Fun with Python AST

Oct 29, 2019 | Pengji Zhang
Or another way to complicate your code.
devpython

I have been told for a long time that there is an ast module in the Python standard libraries, which is used by many useful tools, for example, pytest. However, I was only vaguely aware of it, and had never been motivated to learn it. A while ago, I found an interesting library moshmosh, which made me finally go through the documentation of ast and try to play with it.

As an example, in this post I will implement a simple “pipeline” feature available in many places – Unix shells, F#, Lisp, R, etc.
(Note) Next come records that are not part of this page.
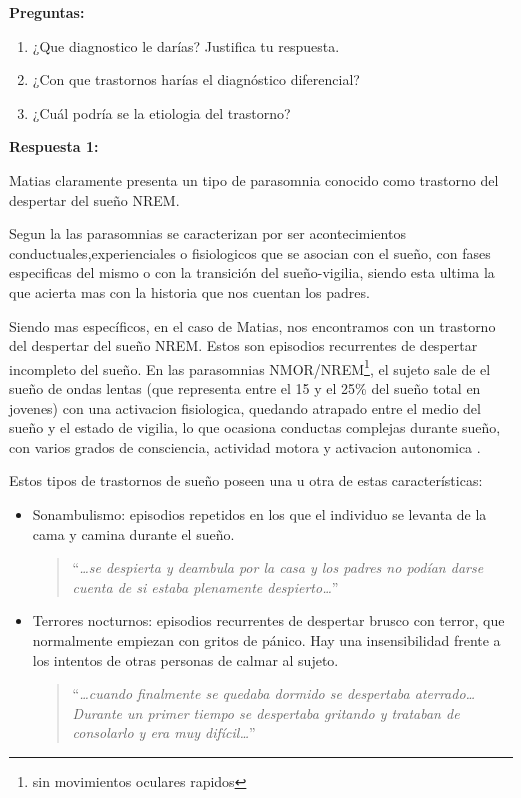 \documentclass[12pt,a4paper]{article}
\begin{document}
\textbf{Preguntas:}

\begin{enumerate}
	\item ¿Que diagnostico le darías? Justifica tu respuesta.
	\item ¿Con que trastornos harías el diagnóstico diferencial?
	\item ¿Cuál podría se la etiologia del trastorno?
\end{enumerate}

\vspace{1cm}

\textbf{Respuesta 1:}

Matias claramente presenta un tipo de parasomnia conocido como trastorno del despertar del sueño NREM. 

Segun la \textcite[p.399]{dsm} las parasomnias\label{parasomniasdef} se caracterizan por ser acontecimientos conductuales,experienciales o fisiologicos que se asocian con el sueño, con fases especificas del mismo o con la transición del sueño-vigilia, siendo esta ultima la que acierta mas con la historia que nos cuentan los padres.

Siendo mas específicos, en el caso de Matias, nos encontramos con un trastorno del despertar del sueño NREM. Estos son episodios recurrentes de despertar incompleto del sueño. En las parasomnias NMOR/NREM\footnote{sin movimientos oculares rapidos}, el sujeto sale de el sueño de ondas lentas (que representa entre el 15 y el 25\% del sueño total en jovenes) con una activacion fisiologica, quedando atrapado entre el medio del sueño y el estado de vigilia, lo que ocasiona conductas complejas durante sueño, con varios grados de consciencia, actividad motora y activacion autonomica \parencite{dsm}.

Estos tipos de trastornos de sueño poseen una u otra de estas características:

\begin{itemize}
    \item Sonambulismo: episodios repetidos en los que el individuo se levanta de la cama y camina durante el sueño. 
    \begin{quote}
        \enquote{\textit{\ldots se despierta y deambula por la casa y los padres no podían darse cuenta de si estaba plenamente despierto\ldots}}
    \end{quote}
    \item Terrores nocturnos: episodios recurrentes de despertar brusco con terror, que normalmente empiezan con gritos de pánico. Hay una insensibilidad frente a los intentos de otras personas de calmar al sujeto. 
    \begin{quote}
        \enquote{\textit{\ldots cuando finalmente se quedaba dormido se despertaba aterrado\ldots Durante un primer tiempo se despertaba gritando y trataban de consolarlo y era muy difícil\ldots}}
    \end{quote}
\end{itemize}
\end{document}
Pipeline with infix notation

| is used for pipelines in Unix shells, but is reserved for “bitwise or” operator in Python. However, we may customize the behavior by defining __or__:

class Pipe:
    def __init__(self, data):
        self.data = data

    def __or__(self, fn):
        return Pipe(fn(self.data))

This is the approach taken by the Pipe library (although the implementation is slightly different). It can be used as:

import functools


data = [[89, 90, 99],
        [77, 76, 82],
        [95, 97, 99]]

Pipe(data) | functools.partial(map, sum) | max | print
# => 291

This is simple, and seems to work. However, we have to wrap the result in as a Pipe instance in order to chain multiple operations, and perhaps we need to unwrap it at the end to work with other functions, making it tedious to use. What if we just override the | operator completely? That is achievable using ast:

import ast


class PipeTransformer(ast.NodeTransformer):
    def visit_BinOp(self, node):
        if isinstance(node.op, ast.BitOr):
            return ast.Call(
                self.visit(node.right),
                [self.visit(node.left)],
                [],
                lineno=node.lineno,
                col_offset=node.col_offset)
        return self.generic_visit(node)


source = """\
import functools


data = [[89, 90, 99],
        [77, 76, 82],
        [95, 97, 99]]

data | functools.partial(map, sum) | max | print
"""

exec(
    compile(
        PipeTransformer().visit(ast.parse(source)),
        filename="<string>",
        mode="exec"))
# => 291

Here we rewrite the AST and convert every BitOr node into a Call node in the tree. This is the approach taken by moshmosh. This is a clean and neat way to implement pipelines. However, it only supports functions that take one argument. This is not a big drawback, but I somehow miss the %>% operator in R. It is impossible to have %>% in Python because it does not allow us to define custom infix operators, but fortunately it is possible to have the threading macros -> and ->> from Clojure.

Threading macros

The threading macro ->> in Emacs-Lisp (which I believe is borrowed from Clojure) is:

(->> '((89 90 99)
       (77 76 82)
       (95 97 99))
     (mapcar (lambda (xs) (apply #'+ xs)))
     (apply #'max))
; => 291

Basically it takes the result of one step as the last argument of the function call at the next step (and the -> use the value as the first argument). Here is a quick and simple implementation for the ->> macro in Python (note that it may not work for all cases):

import ast


class PipeTransformer2(ast.NodeTransformer):
    def visit_Call(self, node):
        if isinstance(node.func, ast.Name) and node.func.id == "pipe":
            args = (self.visit(arg) for arg in node.args)
            new_node = next(args)
            for arg in args:
                if isinstance(arg, ast.Call):
                    arg.args.append(new_node)
                    new_node = arg
                else:
                    new_node = ast.Call(
                        arg,
                        [new_node],
                        [],
                        lineno=arg.lineno,
                        col_offset=arg.col_offset)
            return new_node
        return self.generic_visit(node)


source = """\
data = [[89, 90, 99],
        [77, 76, 82],
        [95, 97, 99]]

pipe(data, map(sum), max, print)
"""

exec(
    compile(
        PipeTransformer2().visit(ast.parse(source)),
        filename="<string>",
        mode="exec"))
# => 291

This is my favorite way so far.

Outro

How can we use it to run a Python script? I can come up with two ways. The first one is to make a wrapper around the interpreter that reads a file into a string, parses it, transforms it, and finally executes it – exactly what we do in the snippets above. However, in that way we cannot apply the transformations to the modules imported. The second way is to customize how a module is loaded with the meta path hook. In that way all the modules imported will use the extensions. That is what the moshmosh library uses. If you are interested you can have a look at the extension_register.py file.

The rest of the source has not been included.